The Case Examiners found a real prospect of all of the factual allegations being found proved, a real prospect of a Practice Committee finding these facts would amount to misconduct, but no real prospect of a Practice Committee finding the Registrant to be currently impaired.
In the circumstances, therefore, the Case Examiners determined to issue a warning to indicate to the Registrant that, whilst this matter has not been referred to a Practice Committee, his behaviour was an unacceptable departure from the General Dental Council’s Standards.
The Case Examiners have considered their Case Examiner Guidance Manual regarding the criteria to be considered when issuing a warning, and also their Indicative Outcomes Guidance in relation to examples of types of cases for which it may be appropriate to issue a warning. Based on the guidance, the Case Examiners consider that a warning in this case is necessary to declare and uphold proper standards of behaviour and conduct. Further, the Case Examiners consider that publication of the warning for a period of 18 months is appropriate and proportionate in the circumstances, and will ensure that a message is sent to the Registrant and to the wider profession regarding the importance of maintaining appropriate standards of behaviour.
The Registrant is reminded that they may need to disclose the warning in future where required and that it will form part of their fitness to practise history even after it is no longer published.

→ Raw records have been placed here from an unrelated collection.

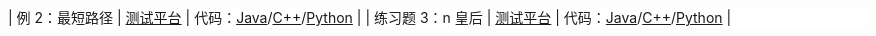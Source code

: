 | 例 2：最短路径    | [测试平台](http://poj.org/problem?id=3984&fileGuid=xxQTRXtVcqtHK6j8)                                        | 代码：[Java](https://github.com/lagoueduCol/Algorithm-Dryad/blob/main/13.DFS.BFS/P3984.java?fileGuid=xxQTRXtVcqtHK6j8)/[C++](https://github.com/lagoueduCol/Algorithm-Dryad/blob/main/13.DFS.BFS/P3984.cpp?fileGuid=xxQTRXtVcqtHK6j8)/[Python](https://github.com/lagoueduCol/Algorithm-Dryad/blob/main/13.DFS.BFS/P3984.py?fileGuid=xxQTRXtVcqtHK6j8)                                                                                                                                                                                                                                                                                                                                                                                                                                                                                                                                                                                                                                                                                                                                                                                                                                                                                                                                                                                                                                                                                                                                                                                                                                                                                                                                                                                                                                                                                                                                                                                                                                                                                                                                                           |
| 练习题 3：n 皇后  | [测试平台](https://leetcode-cn.com/problems/eight-queens-lcci/?fileGuid=xxQTRXtVcqtHK6j8)                   | 代码：[Java](https://github.com/lagoueduCol/Algorithm-Dryad/blob/main/13.DFS.BFS/%E5%85%AB%E7%9A%87%E5%90%8E.java?fileGuid=xxQTRXtVcqtHK6j8)/[C++](https://github.com/lagoueduCol/Algorithm-Dryad/blob/main/13.DFS.BFS/%E5%85%AB%E7%9A%87%E5%90%8E.cpp?fileGuid=xxQTRXtVcqtHK6j8)/[Python](https://github.com/lagoueduCol/Algorithm-Dryad/blob/main/13.DFS.BFS/%E5%85%AB%E7%9A%87%E5%90%8E.py?fileGuid=xxQTRXtVcqtHK6j8)                                                                                                                                                                                                                                                                                                                                                                                                                                                                                                                                                                                                                                                                                                                                                                                                                                                                                                                                                                                                                                                                                                                                                                                                                                                                                                                                                                                                                                                                                                                                                                                                                                                                                         |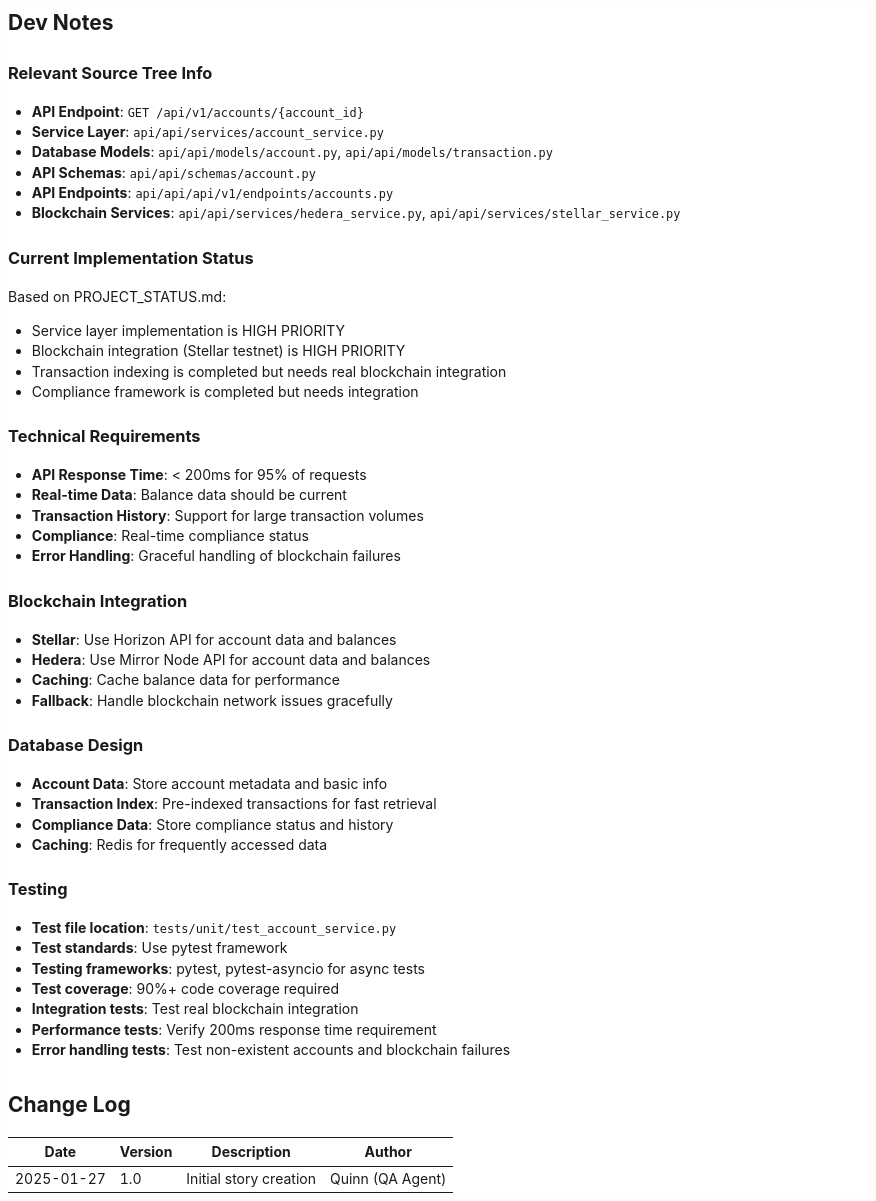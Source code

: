 ## Dev Notes

### Relevant Source Tree Info
- **API Endpoint**: `GET /api/v1/accounts/{account_id}`
- **Service Layer**: `api/api/services/account_service.py`
- **Database Models**: `api/api/models/account.py`, `api/api/models/transaction.py`
- **API Schemas**: `api/api/schemas/account.py`
- **API Endpoints**: `api/api/api/v1/endpoints/accounts.py`
- **Blockchain Services**: `api/api/services/hedera_service.py`, `api/api/services/stellar_service.py`

### Current Implementation Status
Based on PROJECT_STATUS.md:
- Service layer implementation is HIGH PRIORITY
- Blockchain integration (Stellar testnet) is HIGH PRIORITY
- Transaction indexing is completed but needs real blockchain integration
- Compliance framework is completed but needs integration

### Technical Requirements
- **API Response Time**: < 200ms for 95% of requests
- **Real-time Data**: Balance data should be current
- **Transaction History**: Support for large transaction volumes
- **Compliance**: Real-time compliance status
- **Error Handling**: Graceful handling of blockchain failures

### Blockchain Integration
- **Stellar**: Use Horizon API for account data and balances
- **Hedera**: Use Mirror Node API for account data and balances
- **Caching**: Cache balance data for performance
- **Fallback**: Handle blockchain network issues gracefully

### Database Design
- **Account Data**: Store account metadata and basic info
- **Transaction Index**: Pre-indexed transactions for fast retrieval
- **Compliance Data**: Store compliance status and history
- **Caching**: Redis for frequently accessed data

### Testing
- **Test file location**: `tests/unit/test_account_service.py`
- **Test standards**: Use pytest framework
- **Testing frameworks**: pytest, pytest-asyncio for async tests
- **Test coverage**: 90%+ code coverage required
- **Integration tests**: Test real blockchain integration
- **Performance tests**: Verify 200ms response time requirement
- **Error handling tests**: Test non-existent accounts and blockchain failures

## Change Log
| Date | Version | Description | Author |
|------|---------|-------------|---------|
| 2025-01-27 | 1.0 | Initial story creation | Quinn (QA Agent) |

The Case Examiners formally warn the Registrant that:
• Failure to maintain accurate and detailed records can impact upon ongoing patient care. Clinical records must be sufficiently detailed so as to allow future audit or review, to understand any and all clinical considerations, justifications and potential diagnostic conclusions reached, as well as the actions carried out by the registrant and the information discussed with the patient
• Failure to discuss any concerns and/or disagreement over a treatment plan, or specialist advice for a patient, can impact upon patient care and their ongoing treatment. Professional discussions should be held so that views can be shared, and consistent clinical advice given to patients. Care must be taken to ensure that any advice given is clear, accurate, not misleading, and in the best interests of the patient.